Stored data entries
****

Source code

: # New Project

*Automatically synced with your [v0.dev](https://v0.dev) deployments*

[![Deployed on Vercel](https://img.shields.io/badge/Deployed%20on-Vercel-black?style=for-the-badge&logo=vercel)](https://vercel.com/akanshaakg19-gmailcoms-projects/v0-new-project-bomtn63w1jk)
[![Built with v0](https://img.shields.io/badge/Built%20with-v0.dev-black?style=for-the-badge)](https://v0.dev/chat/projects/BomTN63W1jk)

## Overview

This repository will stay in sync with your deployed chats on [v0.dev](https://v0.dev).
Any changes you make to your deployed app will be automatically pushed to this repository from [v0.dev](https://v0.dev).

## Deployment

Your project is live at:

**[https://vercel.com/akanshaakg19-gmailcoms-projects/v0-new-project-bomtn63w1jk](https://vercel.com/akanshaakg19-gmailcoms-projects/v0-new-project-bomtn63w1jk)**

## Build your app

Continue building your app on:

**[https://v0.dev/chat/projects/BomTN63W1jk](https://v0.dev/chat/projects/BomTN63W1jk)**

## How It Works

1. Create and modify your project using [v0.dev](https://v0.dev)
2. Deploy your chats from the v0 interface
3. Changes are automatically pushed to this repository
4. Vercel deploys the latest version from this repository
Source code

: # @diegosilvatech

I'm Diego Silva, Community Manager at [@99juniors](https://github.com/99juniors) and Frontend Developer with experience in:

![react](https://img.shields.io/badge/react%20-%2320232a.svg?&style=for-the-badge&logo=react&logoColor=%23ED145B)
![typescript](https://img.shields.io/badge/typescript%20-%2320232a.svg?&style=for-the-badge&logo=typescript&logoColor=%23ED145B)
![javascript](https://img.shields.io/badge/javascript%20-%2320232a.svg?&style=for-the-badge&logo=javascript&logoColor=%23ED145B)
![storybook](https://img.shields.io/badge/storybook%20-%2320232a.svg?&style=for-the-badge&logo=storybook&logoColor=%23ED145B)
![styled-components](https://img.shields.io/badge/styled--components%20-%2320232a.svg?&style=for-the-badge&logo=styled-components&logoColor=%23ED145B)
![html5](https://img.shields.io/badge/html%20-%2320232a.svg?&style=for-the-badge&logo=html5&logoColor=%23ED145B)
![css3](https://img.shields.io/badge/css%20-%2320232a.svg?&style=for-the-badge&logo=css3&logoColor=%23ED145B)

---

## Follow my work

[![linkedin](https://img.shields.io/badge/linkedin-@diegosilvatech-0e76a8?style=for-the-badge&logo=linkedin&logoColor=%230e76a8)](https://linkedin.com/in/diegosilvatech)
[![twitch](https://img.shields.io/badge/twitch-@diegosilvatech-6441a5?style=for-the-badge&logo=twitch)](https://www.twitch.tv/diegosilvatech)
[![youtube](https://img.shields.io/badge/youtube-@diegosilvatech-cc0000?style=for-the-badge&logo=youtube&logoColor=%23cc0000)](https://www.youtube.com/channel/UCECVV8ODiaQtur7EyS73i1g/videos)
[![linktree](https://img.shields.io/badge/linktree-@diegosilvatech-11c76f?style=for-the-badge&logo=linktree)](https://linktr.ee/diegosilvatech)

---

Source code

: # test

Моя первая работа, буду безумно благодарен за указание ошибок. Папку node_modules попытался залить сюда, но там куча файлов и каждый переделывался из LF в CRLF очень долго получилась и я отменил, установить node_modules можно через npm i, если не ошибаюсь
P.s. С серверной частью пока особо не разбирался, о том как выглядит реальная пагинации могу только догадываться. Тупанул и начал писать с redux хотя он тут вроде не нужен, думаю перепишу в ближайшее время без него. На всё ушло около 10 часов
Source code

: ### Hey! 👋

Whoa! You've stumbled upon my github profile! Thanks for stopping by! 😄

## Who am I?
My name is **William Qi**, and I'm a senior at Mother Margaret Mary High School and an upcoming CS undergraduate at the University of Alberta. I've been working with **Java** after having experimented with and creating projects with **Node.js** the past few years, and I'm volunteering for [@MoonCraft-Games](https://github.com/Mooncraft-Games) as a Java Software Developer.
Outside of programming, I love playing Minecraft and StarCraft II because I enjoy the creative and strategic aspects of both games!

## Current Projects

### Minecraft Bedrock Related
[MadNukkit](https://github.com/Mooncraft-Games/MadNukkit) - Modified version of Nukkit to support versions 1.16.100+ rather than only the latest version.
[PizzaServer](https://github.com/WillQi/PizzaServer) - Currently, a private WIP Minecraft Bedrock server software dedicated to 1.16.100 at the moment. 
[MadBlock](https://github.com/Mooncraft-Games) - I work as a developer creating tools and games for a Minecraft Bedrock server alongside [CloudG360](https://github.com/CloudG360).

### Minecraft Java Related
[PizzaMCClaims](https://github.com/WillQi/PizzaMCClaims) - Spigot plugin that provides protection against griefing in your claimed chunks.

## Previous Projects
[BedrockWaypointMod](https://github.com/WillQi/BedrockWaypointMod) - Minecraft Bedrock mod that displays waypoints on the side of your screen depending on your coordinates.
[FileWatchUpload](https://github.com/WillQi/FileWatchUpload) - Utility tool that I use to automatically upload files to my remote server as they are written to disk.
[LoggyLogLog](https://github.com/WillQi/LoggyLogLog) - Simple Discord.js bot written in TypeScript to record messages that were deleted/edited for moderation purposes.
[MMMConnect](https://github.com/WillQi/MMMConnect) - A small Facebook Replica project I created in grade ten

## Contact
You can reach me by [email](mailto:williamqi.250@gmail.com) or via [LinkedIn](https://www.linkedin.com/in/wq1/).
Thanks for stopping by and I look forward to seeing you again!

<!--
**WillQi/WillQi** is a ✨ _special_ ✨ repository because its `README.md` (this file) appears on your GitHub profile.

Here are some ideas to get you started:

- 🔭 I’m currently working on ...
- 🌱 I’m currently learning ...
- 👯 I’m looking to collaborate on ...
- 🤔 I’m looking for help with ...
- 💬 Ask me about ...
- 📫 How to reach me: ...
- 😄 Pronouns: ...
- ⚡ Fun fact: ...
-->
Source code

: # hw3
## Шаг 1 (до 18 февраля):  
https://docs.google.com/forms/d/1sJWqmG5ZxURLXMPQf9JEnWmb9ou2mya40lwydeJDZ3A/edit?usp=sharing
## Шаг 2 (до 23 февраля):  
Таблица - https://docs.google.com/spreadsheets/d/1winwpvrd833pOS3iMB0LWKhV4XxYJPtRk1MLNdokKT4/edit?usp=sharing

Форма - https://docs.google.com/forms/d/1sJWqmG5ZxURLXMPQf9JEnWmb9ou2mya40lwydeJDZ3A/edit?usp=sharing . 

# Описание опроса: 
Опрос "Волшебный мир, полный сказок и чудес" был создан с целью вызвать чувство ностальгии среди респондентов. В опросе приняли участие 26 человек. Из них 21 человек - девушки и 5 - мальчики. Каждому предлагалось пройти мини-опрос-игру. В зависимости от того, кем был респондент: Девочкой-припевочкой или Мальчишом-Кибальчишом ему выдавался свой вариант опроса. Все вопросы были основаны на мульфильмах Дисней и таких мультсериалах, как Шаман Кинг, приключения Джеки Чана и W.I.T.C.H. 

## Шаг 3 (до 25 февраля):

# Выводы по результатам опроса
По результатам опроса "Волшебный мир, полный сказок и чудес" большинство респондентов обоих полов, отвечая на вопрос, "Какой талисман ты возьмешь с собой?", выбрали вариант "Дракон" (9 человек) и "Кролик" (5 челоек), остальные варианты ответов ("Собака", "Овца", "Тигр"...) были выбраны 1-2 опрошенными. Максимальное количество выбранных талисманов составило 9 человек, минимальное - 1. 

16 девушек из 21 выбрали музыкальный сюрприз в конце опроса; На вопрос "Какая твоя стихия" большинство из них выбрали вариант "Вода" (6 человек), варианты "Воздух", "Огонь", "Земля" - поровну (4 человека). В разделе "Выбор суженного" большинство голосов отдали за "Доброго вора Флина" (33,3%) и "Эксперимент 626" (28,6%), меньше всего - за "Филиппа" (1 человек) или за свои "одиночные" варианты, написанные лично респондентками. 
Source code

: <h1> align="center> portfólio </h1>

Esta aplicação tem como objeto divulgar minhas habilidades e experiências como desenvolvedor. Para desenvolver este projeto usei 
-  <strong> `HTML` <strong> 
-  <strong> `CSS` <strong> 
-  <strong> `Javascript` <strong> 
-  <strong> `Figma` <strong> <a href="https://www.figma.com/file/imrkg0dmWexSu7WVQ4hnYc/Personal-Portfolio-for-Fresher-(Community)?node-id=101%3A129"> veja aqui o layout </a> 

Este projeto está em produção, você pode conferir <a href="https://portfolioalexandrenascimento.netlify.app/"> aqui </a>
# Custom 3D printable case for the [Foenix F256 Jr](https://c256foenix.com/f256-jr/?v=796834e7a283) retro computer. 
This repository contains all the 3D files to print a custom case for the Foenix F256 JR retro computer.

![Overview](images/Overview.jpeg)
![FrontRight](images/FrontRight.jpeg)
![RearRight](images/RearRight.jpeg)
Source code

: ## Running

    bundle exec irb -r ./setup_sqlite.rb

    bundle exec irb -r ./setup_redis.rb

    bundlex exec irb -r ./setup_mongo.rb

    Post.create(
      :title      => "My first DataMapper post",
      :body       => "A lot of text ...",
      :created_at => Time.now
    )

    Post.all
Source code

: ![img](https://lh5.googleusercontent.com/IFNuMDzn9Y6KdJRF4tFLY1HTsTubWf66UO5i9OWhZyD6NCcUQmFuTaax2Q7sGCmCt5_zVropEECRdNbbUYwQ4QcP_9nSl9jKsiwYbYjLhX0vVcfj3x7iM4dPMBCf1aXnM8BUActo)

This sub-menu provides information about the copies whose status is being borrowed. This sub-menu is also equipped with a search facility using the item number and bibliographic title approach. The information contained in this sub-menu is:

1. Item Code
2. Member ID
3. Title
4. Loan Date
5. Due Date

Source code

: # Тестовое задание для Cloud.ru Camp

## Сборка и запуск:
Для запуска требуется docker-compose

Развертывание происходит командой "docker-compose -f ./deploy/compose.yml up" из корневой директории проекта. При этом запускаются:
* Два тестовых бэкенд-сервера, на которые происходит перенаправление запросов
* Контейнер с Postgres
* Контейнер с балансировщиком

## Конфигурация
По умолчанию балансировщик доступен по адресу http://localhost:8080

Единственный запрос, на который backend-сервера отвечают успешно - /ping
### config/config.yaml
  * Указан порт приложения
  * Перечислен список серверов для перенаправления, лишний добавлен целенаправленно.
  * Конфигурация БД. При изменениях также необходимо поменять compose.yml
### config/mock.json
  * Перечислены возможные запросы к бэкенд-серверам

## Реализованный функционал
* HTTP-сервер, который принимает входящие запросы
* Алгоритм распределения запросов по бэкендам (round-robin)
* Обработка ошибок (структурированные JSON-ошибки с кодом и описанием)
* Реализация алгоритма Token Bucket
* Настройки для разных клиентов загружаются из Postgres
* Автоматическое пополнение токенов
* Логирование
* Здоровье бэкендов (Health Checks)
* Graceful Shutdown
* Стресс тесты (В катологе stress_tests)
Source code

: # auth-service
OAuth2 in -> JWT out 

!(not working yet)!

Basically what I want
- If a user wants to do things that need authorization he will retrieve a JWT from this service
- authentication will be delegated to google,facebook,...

****

The first line of the records begins the span, and the line containing "I'm Diego Silva, Community" ends it. Reproduce that span exactly, both ends included.

Source code

: # New Project

*Automatically synced with your [v0.dev](https://v0.dev) deployments*

[![Deployed on Vercel](https://img.shields.io/badge/Deployed%20on-Vercel-black?style=for-the-badge&logo=vercel)](https://vercel.com/akanshaakg19-gmailcoms-projects/v0-new-project-bomtn63w1jk)
[![Built with v0](https://img.shields.io/badge/Built%20with-v0.dev-black?style=for-the-badge)](https://v0.dev/chat/projects/BomTN63W1jk)

## Overview

This repository will stay in sync with your deployed chats on [v0.dev](https://v0.dev).
Any changes you make to your deployed app will be automatically pushed to this repository from [v0.dev](https://v0.dev).

## Deployment

Your project is live at:

**[https://vercel.com/akanshaakg19-gmailcoms-projects/v0-new-project-bomtn63w1jk](https://vercel.com/akanshaakg19-gmailcoms-projects/v0-new-project-bomtn63w1jk)**

## Build your app

Continue building your app on:

**[https://v0.dev/chat/projects/BomTN63W1jk](https://v0.dev/chat/projects/BomTN63W1jk)**

## How It Works

1. Create and modify your project using [v0.dev](https://v0.dev)
2. Deploy your chats from the v0 interface
3. Changes are automatically pushed to this repository
4. Vercel deploys the latest version from this repository
Source code

: # @diegosilvatech

I'm Diego Silva, Community Manager at [@99juniors](https://github.com/99juniors) and Frontend Developer with experience in:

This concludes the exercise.